- **Assignment**:
For this exercise, return exactly the lines of the material below that begin at the one with "## 📁 Struktura repozytorium" and stop after the one with "## ✅ Status".

- **Records provided**:
------------------------------

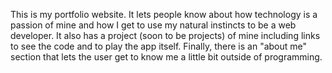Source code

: This is my portfolio website.  It lets people know about how technology is a passion of mine and how I get to use my natural instincts to be a web developer.  It also has a project (soon to be projects) of mine including links to see the code and to play the app itself.  Finally, there is an "about me" section that lets the user get to know me a little bit outside of programming.
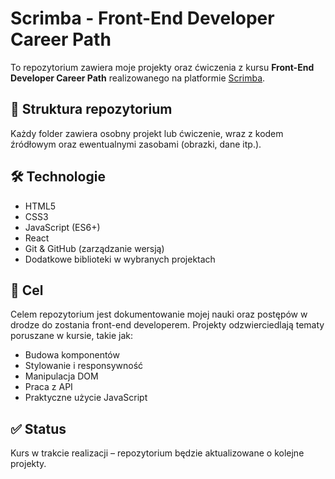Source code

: # Scrimba - Front-End Developer Career Path

To repozytorium zawiera moje projekty oraz ćwiczenia z kursu **Front-End Developer Career Path** realizowanego na platformie [Scrimba](https://scrimba.com/).

## 📁 Struktura repozytorium

Każdy folder zawiera osobny projekt lub ćwiczenie, wraz z kodem źródłowym oraz ewentualnymi zasobami (obrazki, dane itp.).

## 🛠 Technologie

- HTML5
- CSS3
- JavaScript (ES6+)
- React
- Git & GitHub (zarządzanie wersją)
- Dodatkowe biblioteki w wybranych projektach

## 🎯 Cel

Celem repozytorium jest dokumentowanie mojej nauki oraz postępów w drodze do zostania front-end developerem. Projekty odzwierciedlają tematy poruszane w kursie, takie jak:

- Budowa komponentów
- Stylowanie i responsywność
- Manipulacja DOM
- Praca z API
- Praktyczne użycie JavaScript

## ✅ Status

Kurs w trakcie realizacji – repozytorium będzie aktualizowane o kolejne projekty.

------------------------------

- **Exercise response**:
## 📁 Struktura repozytorium

Każdy folder zawiera osobny projekt lub ćwiczenie, wraz z kodem źródłowym oraz ewentualnymi zasobami (obrazki, dane itp.).

## 🛠 Technologie

- HTML5
- CSS3
- JavaScript (ES6+)
- React
- Git & GitHub (zarządzanie wersją)
- Dodatkowe biblioteki w wybranych projektach

## 🎯 Cel

Celem repozytorium jest dokumentowanie mojej nauki oraz postępów w drodze do zostania front-end developerem. Projekty odzwierciedlają tematy poruszane w kursie, takie jak:

- Budowa komponentów
- Stylowanie i responsywność
- Manipulacja DOM
- Praca z API
- Praktyczne użycie JavaScript

## ✅ Status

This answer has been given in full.